+++ EXTRACTED MATERIAL +++

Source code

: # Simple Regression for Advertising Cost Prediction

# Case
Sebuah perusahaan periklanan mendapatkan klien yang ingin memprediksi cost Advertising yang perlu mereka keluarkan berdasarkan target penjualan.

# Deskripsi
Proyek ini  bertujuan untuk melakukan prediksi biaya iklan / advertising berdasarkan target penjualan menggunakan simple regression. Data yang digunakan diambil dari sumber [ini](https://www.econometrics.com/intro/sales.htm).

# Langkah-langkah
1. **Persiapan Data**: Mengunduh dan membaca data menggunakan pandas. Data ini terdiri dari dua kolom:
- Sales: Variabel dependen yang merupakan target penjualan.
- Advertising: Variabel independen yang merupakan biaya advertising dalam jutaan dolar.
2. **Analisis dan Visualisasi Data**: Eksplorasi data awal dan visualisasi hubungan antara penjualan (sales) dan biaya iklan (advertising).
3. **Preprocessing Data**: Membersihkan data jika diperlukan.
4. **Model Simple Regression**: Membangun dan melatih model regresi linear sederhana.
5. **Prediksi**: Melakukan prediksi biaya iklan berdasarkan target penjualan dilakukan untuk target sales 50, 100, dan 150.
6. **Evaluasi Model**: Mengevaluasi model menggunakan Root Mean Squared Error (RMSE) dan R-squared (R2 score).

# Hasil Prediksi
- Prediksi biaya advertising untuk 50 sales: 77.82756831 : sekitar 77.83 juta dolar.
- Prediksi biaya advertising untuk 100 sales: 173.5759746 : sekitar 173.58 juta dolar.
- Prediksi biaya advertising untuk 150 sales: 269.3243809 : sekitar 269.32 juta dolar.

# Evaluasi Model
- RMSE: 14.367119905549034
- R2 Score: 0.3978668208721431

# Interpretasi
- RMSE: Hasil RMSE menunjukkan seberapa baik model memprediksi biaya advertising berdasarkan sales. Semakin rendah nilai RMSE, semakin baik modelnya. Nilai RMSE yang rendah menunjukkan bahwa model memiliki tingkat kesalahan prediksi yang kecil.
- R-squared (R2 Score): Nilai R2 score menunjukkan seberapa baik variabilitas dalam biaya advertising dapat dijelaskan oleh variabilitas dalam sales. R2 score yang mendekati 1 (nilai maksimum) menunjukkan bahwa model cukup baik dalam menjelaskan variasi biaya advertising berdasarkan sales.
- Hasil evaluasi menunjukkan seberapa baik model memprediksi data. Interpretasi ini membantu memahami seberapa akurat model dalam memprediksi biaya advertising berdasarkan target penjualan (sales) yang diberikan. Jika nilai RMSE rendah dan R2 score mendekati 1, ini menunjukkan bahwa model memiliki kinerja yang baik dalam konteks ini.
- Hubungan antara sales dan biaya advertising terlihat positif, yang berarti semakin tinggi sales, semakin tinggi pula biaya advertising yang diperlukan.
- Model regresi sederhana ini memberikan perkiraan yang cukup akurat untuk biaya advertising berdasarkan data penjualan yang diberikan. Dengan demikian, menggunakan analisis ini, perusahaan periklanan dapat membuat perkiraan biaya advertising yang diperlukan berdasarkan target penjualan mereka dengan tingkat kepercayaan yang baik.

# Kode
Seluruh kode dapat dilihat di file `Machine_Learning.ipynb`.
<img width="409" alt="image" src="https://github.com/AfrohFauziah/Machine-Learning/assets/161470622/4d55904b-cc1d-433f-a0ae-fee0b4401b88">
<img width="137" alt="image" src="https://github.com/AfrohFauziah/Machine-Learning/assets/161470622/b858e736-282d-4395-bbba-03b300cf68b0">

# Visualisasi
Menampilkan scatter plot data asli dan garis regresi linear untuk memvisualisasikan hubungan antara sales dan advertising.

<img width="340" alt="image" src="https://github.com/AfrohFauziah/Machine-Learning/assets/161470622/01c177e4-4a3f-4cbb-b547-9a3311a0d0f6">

+++

Only the lines above that include the word "linear" belong in the answer; copy each one.

• **TASK ANSWER**:
4. **Model Simple Regression**: Membangun dan melatih model regresi linear sederhana.
Menampilkan scatter plot data asli dan garis regresi linear untuk memvisualisasikan hubungan antara sales dan advertising.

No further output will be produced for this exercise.